Extracted records
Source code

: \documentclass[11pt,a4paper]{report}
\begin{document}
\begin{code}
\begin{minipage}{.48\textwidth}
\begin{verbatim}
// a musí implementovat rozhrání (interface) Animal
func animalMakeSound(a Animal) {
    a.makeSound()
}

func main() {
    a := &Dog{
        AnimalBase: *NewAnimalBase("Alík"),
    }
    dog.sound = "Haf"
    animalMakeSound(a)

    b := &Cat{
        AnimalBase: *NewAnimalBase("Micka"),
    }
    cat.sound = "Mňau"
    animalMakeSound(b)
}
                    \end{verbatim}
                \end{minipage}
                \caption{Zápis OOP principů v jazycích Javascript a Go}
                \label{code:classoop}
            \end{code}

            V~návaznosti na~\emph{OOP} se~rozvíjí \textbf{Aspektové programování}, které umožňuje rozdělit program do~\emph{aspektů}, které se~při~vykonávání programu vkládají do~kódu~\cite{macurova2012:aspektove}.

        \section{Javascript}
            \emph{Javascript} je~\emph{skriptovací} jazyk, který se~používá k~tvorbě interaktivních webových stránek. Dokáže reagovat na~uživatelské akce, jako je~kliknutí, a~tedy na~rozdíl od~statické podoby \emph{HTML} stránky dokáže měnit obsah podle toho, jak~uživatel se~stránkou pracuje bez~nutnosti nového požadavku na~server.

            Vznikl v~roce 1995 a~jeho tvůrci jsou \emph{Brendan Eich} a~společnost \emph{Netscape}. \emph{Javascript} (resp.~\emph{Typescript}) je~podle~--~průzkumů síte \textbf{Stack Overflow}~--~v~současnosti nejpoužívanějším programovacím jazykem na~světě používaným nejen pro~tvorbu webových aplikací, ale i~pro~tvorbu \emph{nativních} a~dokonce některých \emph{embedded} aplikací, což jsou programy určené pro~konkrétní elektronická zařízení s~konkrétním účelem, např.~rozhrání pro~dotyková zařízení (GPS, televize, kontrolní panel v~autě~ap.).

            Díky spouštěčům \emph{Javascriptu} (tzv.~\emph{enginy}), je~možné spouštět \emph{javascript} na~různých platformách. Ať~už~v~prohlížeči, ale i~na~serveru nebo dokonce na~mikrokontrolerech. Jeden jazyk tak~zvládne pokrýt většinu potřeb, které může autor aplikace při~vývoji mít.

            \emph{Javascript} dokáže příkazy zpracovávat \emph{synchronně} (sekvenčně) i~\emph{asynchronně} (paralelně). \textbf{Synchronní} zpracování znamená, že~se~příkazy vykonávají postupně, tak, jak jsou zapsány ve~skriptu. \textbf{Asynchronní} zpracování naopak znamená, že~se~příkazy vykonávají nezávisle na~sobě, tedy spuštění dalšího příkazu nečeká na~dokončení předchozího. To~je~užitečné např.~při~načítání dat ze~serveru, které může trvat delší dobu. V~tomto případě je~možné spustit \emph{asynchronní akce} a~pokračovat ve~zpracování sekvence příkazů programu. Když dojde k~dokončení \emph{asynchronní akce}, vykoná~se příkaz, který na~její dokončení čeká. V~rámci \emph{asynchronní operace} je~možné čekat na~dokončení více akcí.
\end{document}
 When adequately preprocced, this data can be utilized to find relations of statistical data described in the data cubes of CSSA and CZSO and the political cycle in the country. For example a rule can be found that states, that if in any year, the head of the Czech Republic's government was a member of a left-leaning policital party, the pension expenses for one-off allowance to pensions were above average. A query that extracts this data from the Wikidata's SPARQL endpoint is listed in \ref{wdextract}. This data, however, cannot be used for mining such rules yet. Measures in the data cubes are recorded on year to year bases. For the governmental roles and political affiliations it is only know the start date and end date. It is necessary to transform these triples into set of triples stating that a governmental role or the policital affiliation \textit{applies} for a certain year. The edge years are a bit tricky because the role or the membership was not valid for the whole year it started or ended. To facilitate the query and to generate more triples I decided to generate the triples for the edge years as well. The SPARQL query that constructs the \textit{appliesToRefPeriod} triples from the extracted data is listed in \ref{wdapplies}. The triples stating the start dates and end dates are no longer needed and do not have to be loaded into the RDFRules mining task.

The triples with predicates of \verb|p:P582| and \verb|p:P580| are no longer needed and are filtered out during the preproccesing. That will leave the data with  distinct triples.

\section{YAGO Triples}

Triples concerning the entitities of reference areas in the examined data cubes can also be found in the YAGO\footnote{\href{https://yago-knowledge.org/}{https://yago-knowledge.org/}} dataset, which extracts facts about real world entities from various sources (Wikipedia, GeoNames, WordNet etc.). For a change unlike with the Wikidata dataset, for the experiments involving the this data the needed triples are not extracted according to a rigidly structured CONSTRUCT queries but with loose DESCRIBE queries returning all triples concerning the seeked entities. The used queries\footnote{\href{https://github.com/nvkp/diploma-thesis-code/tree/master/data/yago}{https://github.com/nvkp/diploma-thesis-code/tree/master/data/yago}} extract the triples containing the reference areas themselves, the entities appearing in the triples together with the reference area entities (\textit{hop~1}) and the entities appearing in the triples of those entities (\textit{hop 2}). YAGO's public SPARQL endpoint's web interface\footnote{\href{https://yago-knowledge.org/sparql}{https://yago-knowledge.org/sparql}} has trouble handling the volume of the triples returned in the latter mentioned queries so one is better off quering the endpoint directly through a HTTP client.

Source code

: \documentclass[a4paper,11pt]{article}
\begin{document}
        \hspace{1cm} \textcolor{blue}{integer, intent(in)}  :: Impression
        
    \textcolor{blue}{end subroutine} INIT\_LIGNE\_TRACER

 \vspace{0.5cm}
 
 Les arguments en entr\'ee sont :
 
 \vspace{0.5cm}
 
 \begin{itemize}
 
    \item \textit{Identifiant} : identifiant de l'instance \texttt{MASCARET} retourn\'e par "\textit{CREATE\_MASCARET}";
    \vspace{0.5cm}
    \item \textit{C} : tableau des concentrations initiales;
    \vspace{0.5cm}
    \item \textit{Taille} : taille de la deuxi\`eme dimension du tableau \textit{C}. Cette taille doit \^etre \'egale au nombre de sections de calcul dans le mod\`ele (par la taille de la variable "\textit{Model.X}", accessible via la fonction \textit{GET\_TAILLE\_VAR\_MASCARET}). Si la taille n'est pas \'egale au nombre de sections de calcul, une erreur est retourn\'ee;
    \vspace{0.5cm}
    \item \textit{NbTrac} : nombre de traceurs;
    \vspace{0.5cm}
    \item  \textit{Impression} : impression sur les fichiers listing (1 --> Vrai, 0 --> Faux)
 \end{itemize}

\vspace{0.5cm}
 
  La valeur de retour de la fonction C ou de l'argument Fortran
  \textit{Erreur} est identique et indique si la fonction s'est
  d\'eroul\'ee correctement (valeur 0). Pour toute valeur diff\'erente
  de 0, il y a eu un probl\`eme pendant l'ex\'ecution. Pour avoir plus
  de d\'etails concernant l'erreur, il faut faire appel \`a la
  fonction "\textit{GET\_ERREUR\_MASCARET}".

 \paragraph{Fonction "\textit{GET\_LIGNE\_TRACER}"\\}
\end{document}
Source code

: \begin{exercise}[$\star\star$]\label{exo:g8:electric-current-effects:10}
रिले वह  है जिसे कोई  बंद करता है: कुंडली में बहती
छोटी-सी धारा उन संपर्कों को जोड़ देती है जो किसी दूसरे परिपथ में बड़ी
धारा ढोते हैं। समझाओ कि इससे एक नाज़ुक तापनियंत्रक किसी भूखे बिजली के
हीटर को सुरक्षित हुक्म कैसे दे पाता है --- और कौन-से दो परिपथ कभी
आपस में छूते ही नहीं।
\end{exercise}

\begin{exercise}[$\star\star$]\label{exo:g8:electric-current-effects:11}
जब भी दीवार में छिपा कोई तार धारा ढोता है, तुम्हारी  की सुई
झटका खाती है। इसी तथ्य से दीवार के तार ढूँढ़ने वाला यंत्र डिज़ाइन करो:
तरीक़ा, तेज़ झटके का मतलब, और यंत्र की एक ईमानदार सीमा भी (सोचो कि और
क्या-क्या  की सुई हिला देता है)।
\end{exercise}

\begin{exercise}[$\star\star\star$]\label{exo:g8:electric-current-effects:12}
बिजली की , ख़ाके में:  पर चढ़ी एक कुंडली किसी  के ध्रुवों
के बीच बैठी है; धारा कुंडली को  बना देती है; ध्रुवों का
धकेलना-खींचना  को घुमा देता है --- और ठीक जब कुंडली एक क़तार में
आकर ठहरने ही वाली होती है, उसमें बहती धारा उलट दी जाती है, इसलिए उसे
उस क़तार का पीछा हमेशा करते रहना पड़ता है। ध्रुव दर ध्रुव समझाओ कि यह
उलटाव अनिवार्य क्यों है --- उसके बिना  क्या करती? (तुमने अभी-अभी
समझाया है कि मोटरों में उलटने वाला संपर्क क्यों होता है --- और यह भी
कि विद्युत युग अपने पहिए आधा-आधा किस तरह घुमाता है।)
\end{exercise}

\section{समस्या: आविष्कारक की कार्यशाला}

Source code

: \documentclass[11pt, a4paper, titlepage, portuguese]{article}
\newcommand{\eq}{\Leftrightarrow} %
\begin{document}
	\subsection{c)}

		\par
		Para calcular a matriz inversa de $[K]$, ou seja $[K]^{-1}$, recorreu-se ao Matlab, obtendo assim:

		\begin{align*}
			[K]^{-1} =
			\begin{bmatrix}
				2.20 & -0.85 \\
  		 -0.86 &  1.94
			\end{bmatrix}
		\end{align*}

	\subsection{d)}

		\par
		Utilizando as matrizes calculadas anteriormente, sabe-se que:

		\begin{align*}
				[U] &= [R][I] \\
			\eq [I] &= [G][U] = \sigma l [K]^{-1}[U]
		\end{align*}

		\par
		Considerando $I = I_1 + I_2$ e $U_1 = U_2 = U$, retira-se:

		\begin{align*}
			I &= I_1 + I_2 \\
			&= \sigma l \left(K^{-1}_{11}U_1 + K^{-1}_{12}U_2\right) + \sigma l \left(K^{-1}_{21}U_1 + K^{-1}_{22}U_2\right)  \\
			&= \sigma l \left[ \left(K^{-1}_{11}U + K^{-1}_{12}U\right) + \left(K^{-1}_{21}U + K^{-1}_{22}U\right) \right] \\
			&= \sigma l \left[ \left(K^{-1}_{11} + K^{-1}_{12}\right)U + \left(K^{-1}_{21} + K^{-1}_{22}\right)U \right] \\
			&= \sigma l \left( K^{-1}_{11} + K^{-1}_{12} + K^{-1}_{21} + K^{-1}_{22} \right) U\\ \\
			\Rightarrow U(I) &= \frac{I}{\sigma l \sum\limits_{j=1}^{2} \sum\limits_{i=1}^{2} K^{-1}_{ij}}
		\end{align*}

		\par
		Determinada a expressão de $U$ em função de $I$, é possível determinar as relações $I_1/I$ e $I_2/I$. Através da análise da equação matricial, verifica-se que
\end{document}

Instructions to follow: Exactly the lines from the one containing "Considerando $I = I_1" through the final line of the records above are needed, copied word for word.

Solution:
		Considerando $I = I_1 + I_2$ e $U_1 = U_2 = U$, retira-se:

		\begin{align*}
			I &= I_1 + I_2 \\
			&= \sigma l \left(K^{-1}_{11}U_1 + K^{-1}_{12}U_2\right) + \sigma l \left(K^{-1}_{21}U_1 + K^{-1}_{22}U_2\right)  \\
			&= \sigma l \left[ \left(K^{-1}_{11}U + K^{-1}_{12}U\right) + \left(K^{-1}_{21}U + K^{-1}_{22}U\right) \right] \\
			&= \sigma l \left[ \left(K^{-1}_{11} + K^{-1}_{12}\right)U + \left(K^{-1}_{21} + K^{-1}_{22}\right)U \right] \\
			&= \sigma l \left( K^{-1}_{11} + K^{-1}_{12} + K^{-1}_{21} + K^{-1}_{22} \right) U\\ \\
			\Rightarrow U(I) &= \frac{I}{\sigma l \sum\limits_{j=1}^{2} \sum\limits_{i=1}^{2} K^{-1}_{ij}}
		\end{align*}

		\par
		Determinada a expressão de $U$ em função de $I$, é possível determinar as relações $I_1/I$ e $I_2/I$. Através da análise da equação matricial, verifica-se que
\end{document}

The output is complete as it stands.